Google Co-op just got del.icio.us!

Update: Sorry, link is going up and down. Worth trying, but will try to find a more stable option when time cycles free up.

This past week I decided to cook up a service (link in bold near the middle of this post) I feel will greatly assist users in developing advanced Google Custom Search Engines (CSE’s). I read through the Co-op discussion posts, digg/blog comments, reviews, emails, etc. and learned many of our users are fascinated by the refinements feature - in particular, building search engines that produce results like this:

‘linear regression” on my Machine Learning Search Engine

… but unfortunately, many do not know how to do this nor understand/want to hack up the XML. Additionally, I think it’s fair to say many users interested in building advanced CSE’s have already done similar site tagging/bookmarking through services like del.icio.us. del.icio.us really is great. Here are a couple of reasons why people should (and do) use del.icio.us:

  • It’s simple and clean
  • You can multi-tag a site quickly (comma separated field; don’t have to keep reopening the bookmarklet like with Google’s)
  • You can create new tags on the fly (don’t choose the labels from a fixed drop-down like with Google’s)
  • The bookmarklet provides auto-complete tag suggestions; shows you the popular tags others have used for that current site
  • Can have bundles (two level tag hierarchies)
  • Can see who else has bookmarked the site (can also view their comments); builds a user community
  • Generates a public page serving all your bookmarks

Understandably, we received several requests to support del.icio.us bookmark importing. My part-time role with Google just ended last Friday, so, as a non-Googler, I decided to build this project. Initially, I was planning to write a simple service to convert del.icio.us bookmarks into CSE annotations - and that’s it - but realized, as I learned more about del.icio.us, that there were several additional features I could develop that would make our users’ lives even easier. Instead of just generating the annotations, I decided to also generate the CSE contexts as well.

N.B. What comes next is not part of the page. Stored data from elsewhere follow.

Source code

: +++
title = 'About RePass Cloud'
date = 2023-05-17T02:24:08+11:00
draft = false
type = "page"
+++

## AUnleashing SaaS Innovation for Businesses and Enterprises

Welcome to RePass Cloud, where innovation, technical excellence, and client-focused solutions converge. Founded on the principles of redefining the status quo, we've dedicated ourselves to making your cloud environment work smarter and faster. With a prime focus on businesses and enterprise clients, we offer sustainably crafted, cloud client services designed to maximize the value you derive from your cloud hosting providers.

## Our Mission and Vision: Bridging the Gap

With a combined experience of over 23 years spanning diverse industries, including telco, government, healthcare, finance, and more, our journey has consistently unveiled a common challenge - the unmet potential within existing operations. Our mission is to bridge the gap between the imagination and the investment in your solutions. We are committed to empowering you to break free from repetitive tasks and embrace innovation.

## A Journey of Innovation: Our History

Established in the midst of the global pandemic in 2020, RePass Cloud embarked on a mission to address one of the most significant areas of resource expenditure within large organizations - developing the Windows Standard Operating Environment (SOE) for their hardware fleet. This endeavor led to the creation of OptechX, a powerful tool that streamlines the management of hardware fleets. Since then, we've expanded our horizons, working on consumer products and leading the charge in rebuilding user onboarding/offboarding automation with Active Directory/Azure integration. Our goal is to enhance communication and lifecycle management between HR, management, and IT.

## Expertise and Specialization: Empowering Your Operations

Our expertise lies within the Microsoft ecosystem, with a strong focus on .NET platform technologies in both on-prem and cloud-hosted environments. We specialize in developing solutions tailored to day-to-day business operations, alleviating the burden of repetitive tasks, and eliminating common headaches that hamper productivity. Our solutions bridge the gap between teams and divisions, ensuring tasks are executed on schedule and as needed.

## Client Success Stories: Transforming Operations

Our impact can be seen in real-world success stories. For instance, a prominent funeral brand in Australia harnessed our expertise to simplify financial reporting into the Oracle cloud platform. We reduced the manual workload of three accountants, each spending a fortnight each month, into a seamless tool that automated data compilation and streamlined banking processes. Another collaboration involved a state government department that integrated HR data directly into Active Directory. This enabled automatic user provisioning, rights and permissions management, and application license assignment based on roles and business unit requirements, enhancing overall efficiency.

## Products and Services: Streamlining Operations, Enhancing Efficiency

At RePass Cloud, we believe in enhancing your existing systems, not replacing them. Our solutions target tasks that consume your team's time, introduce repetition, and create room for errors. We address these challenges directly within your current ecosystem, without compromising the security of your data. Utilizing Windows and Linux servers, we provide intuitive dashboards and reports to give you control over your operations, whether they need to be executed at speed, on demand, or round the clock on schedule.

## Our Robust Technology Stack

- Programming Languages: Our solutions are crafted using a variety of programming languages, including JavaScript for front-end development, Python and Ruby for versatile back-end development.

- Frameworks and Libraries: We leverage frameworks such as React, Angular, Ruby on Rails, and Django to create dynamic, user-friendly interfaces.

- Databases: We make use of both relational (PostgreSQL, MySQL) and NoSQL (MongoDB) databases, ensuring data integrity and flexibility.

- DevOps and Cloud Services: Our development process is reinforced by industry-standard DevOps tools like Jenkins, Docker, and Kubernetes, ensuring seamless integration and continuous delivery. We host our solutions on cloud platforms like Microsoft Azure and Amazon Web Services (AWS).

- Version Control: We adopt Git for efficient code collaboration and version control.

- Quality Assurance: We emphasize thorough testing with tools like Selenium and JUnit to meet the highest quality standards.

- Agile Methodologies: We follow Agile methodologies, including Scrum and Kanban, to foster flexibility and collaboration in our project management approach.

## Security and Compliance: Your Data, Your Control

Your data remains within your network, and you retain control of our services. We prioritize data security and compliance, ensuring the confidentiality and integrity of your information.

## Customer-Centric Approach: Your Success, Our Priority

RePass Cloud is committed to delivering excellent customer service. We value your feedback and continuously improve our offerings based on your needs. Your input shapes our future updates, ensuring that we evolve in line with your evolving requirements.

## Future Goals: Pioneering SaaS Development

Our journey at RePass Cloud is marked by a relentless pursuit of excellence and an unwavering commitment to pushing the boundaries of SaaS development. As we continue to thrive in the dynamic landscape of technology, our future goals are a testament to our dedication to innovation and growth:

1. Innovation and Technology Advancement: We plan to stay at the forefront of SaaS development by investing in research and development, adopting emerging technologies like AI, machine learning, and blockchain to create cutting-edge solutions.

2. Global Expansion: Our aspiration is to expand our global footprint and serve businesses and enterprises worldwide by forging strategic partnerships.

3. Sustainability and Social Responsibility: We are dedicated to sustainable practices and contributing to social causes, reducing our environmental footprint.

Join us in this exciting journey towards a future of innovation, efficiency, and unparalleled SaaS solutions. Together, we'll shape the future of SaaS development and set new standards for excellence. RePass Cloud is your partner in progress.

Ok, enough talk, here’s the final product:
http://basundi.com:8000/login.html

If you don’t have a del.icio.us account, and just want to see how it works, then shoot me an email (check the bottom of the Bio page) and I’ll send you a dummy account to play with (can’t publicize it or else people might spam it or change the password).

Here’s a quick feature list:

  • Can build a full search engine (like the machine learning one above) in two steps, without having to edit any XML, and in less than two minutes
  • Auto-generates the CSE annotations XML from your del.icio.us bookmarks and tags
  • Provides an option to auto-generate CSE annotations just for del.icio.us bookmarks that have a particular tag
  • Provides an option to Auto-calculate each annotation’s boost score (log normalizes over the max # of Others per bookmark)
  • Provides an option to Auto-expand links (appends a wildcard * to any links that point to a directory)
  • Auto-generates the CSE context XML
  • Auto-generates facet titles
  • Since there’s a four facet by five labels restriction (that’s the max that one can fit in the refinements display on the search results page), I provide two options for automatic facet/refinement generation:
    • The first uses a machine learning algorithm to find the four most frequent disjoint 5-item-sets (based on the # of del.icio.us tag co-occurrences; it then does query-expansion over the tag sets to determine good facet titles)
    • The other option returns the user’s most popular del.ico.us bundles and corresponding tags
    • Any refinements that do not make it in the top 4 facets are dumped in a fifth facet in order of popularity. If you don’t understand this then don’t worry, you don’t need to! The point is all of this is automated for you (just use the default Cluster option). If you want control over which refinements/facets get displayed, then just choose Bundle.
  • Provides help documentation links at key steps
  • And best of all … You don’t need to understand the advanced options of Google CSE/Co-op to build an advanced CSE! This seriously does all the hard, tedious work for you!

In my opinion, there’s no question that this is the easiest way to make a fancy search engine. If I make any future examples I’m using this - I can simply use del.icio.us, sign-in to this service, and voila I have a search engine with facets and multi-label support.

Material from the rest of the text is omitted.